··· Data in this exercise
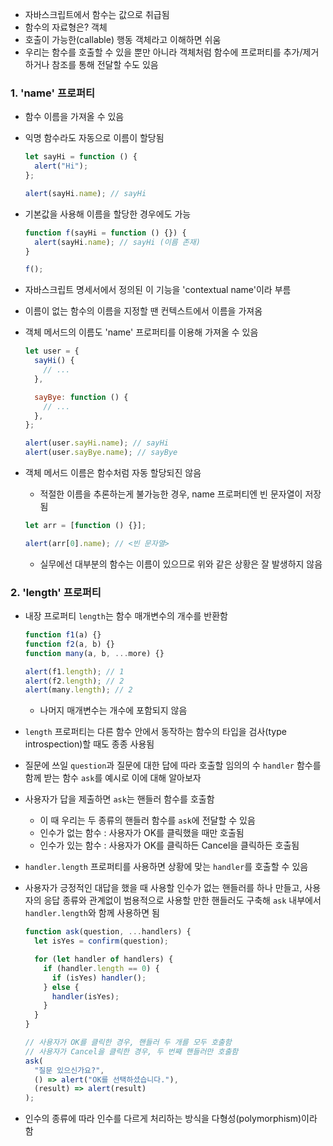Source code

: - 자바스크립트에서 함수는 값으로 취급됨
- 함수의 자료형은? 객체
- 호출이 가능한(callable) 행동 객체라고 이해하면 쉬움
- 우리는 함수를 호출할 수 있을 뿐만 아니라 객체처럼 함수에 프로퍼티를 추가/제거하거나 참조를 통해 전달할 수도 있음

### 1. 'name' 프로퍼티

- 함수 이름을 가져올 수 있음
- 익명 함수라도 자동으로 이름이 할당됨

  ```javascript
  let sayHi = function () {
    alert("Hi");
  };

  alert(sayHi.name); // sayHi
  ```

- 기본값을 사용해 이름을 할당한 경우에도 가능

  ```javascript
  function f(sayHi = function () {}) {
    alert(sayHi.name); // sayHi (이름 존재)
  }

  f();
  ```

- 자바스크립트 명세서에서 정의된 이 기능을 'contextual name'이라 부름
- 이름이 없는 함수의 이름을 지정할 땐 컨텍스트에서 이름을 가져옴
- 객체 메서드의 이름도 'name' 프로퍼티를 이용해 가져올 수 있음

  ```javascript
  let user = {
    sayHi() {
      // ...
    },

    sayBye: function () {
      // ...
    },
  };

  alert(user.sayHi.name); // sayHi
  alert(user.sayBye.name); // sayBye
  ```

- 객체 메서드 이름은 함수처럼 자동 할당되진 않음

  - 적절한 이름을 추론하는게 불가능한 경우, name 프로퍼티엔 빈 문자열이 저장됨

  ```javascript
  let arr = [function () {}];

  alert(arr[0].name); // <빈 문자열>
  ```

  - 실무에선 대부분의 함수는 이름이 있으므로 위와 같은 상황은 잘 발생하지 않음

### 2. 'length' 프로퍼티

- 내장 프로퍼티 `length`는 함수 매개변수의 개수를 반환함

  ```javascript
  function f1(a) {}
  function f2(a, b) {}
  function many(a, b, ...more) {}

  alert(f1.length); // 1
  alert(f2.length); // 2
  alert(many.length); // 2
  ```

  - 나머지 매개변수는 개수에 포함되지 않음

- `length` 프로퍼티는 다른 함수 안에서 동작하는 함수의 타입을 검사(type introspection)할 때도 종종 사용됨
- 질문에 쓰일 `question`과 질문에 대한 답에 따라 호출할 임의의 수 `handler` 함수를 함께 받는 함수 `ask`를 예시로 이에 대해 알아보자
- 사용자가 답을 제출하면 `ask`는 핸들러 함수를 호출함

  - 이 때 우리는 두 종류의 핸들러 함수를 `ask`에 전달할 수 있음
  - 인수가 없는 함수 : 사용자가 OK를 클릭했을 때만 호출됨
  - 인수가 있는 함수 : 사용자가 OK를 클릭하든 Cancel을 클릭하든 호출됨

- `handler.length` 프로퍼티를 사용하면 상황에 맞는 `handler`를 호출할 수 있음
- 사용자가 긍정적인 대답을 했을 때 사용할 인수가 없는 핸들러를 하나 만들고, 사용자의 응답 종류와 관계없이 범용적으로 사용할 만한 핸들러도 구축해 `ask` 내부에서 `handler.length`와 함께 사용하면 됨

  ```javascript
  function ask(question, ...handlers) {
    let isYes = confirm(question);

    for (let handler of handlers) {
      if (handler.length == 0) {
        if (isYes) handler();
      } else {
        handler(isYes);
      }
    }
  }

  // 사용자가 OK를 클릭한 경우, 핸들러 두 개를 모두 호출함
  // 사용자가 Cancel을 클릭한 경우, 두 번째 핸들러만 호출함
  ask(
    "질문 있으신가요?",
    () => alert("OK를 선택하셨습니다."),
    (result) => alert(result)
  );
  ```

- 인수의 종류에 따라 인수를 다르게 처리하는 방식을 다형성(polymorphism)이라 함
······
• [Required action]: Give back the records exactly, minus any pictures.

• [Response area]:
Source code

: - 자바스크립트에서 함수는 값으로 취급됨
- 함수의 자료형은? 객체
- 호출이 가능한(callable) 행동 객체라고 이해하면 쉬움
- 우리는 함수를 호출할 수 있을 뿐만 아니라 객체처럼 함수에 프로퍼티를 추가/제거하거나 참조를 통해 전달할 수도 있음

### 1. 'name' 프로퍼티

- 함수 이름을 가져올 수 있음
- 익명 함수라도 자동으로 이름이 할당됨

  ```javascript
  let sayHi = function () {
    alert("Hi");
  };

  alert(sayHi.name); // sayHi
  ```

- 기본값을 사용해 이름을 할당한 경우에도 가능

  ```javascript
  function f(sayHi = function () {}) {
    alert(sayHi.name); // sayHi (이름 존재)
  }

  f();
  ```

- 자바스크립트 명세서에서 정의된 이 기능을 'contextual name'이라 부름
- 이름이 없는 함수의 이름을 지정할 땐 컨텍스트에서 이름을 가져옴
- 객체 메서드의 이름도 'name' 프로퍼티를 이용해 가져올 수 있음

  ```javascript
  let user = {
    sayHi() {
      // ...
    },

    sayBye: function () {
      // ...
    },
  };

  alert(user.sayHi.name); // sayHi
  alert(user.sayBye.name); // sayBye
  ```

- 객체 메서드 이름은 함수처럼 자동 할당되진 않음

  - 적절한 이름을 추론하는게 불가능한 경우, name 프로퍼티엔 빈 문자열이 저장됨

  ```javascript
  let arr = [function () {}];

  alert(arr[0].name); // <빈 문자열>
  ```

  - 실무에선 대부분의 함수는 이름이 있으므로 위와 같은 상황은 잘 발생하지 않음

### 2. 'length' 프로퍼티

- 내장 프로퍼티 `length`는 함수 매개변수의 개수를 반환함

  ```javascript
  function f1(a) {}
  function f2(a, b) {}
  function many(a, b, ...more) {}

  alert(f1.length); // 1
  alert(f2.length); // 2
  alert(many.length); // 2
  ```

  - 나머지 매개변수는 개수에 포함되지 않음

- `length` 프로퍼티는 다른 함수 안에서 동작하는 함수의 타입을 검사(type introspection)할 때도 종종 사용됨
- 질문에 쓰일 `question`과 질문에 대한 답에 따라 호출할 임의의 수 `handler` 함수를 함께 받는 함수 `ask`를 예시로 이에 대해 알아보자
- 사용자가 답을 제출하면 `ask`는 핸들러 함수를 호출함

  - 이 때 우리는 두 종류의 핸들러 함수를 `ask`에 전달할 수 있음
  - 인수가 없는 함수 : 사용자가 OK를 클릭했을 때만 호출됨
  - 인수가 있는 함수 : 사용자가 OK를 클릭하든 Cancel을 클릭하든 호출됨

- `handler.length` 프로퍼티를 사용하면 상황에 맞는 `handler`를 호출할 수 있음
- 사용자가 긍정적인 대답을 했을 때 사용할 인수가 없는 핸들러를 하나 만들고, 사용자의 응답 종류와 관계없이 범용적으로 사용할 만한 핸들러도 구축해 `ask` 내부에서 `handler.length`와 함께 사용하면 됨

  ```javascript
  function ask(question, ...handlers) {
    let isYes = confirm(question);

    for (let handler of handlers) {
      if (handler.length == 0) {
        if (isYes) handler();
      } else {
        handler(isYes);
      }
    }
  }

  // 사용자가 OK를 클릭한 경우, 핸들러 두 개를 모두 호출함
  // 사용자가 Cancel을 클릭한 경우, 두 번째 핸들러만 호출함
  ask(
    "질문 있으신가요?",
    () => alert("OK를 선택하셨습니다."),
    (result) => alert(result)
  );
  ```

- 인수의 종류에 따라 인수를 다르게 처리하는 방식을 다형성(polymorphism)이라 함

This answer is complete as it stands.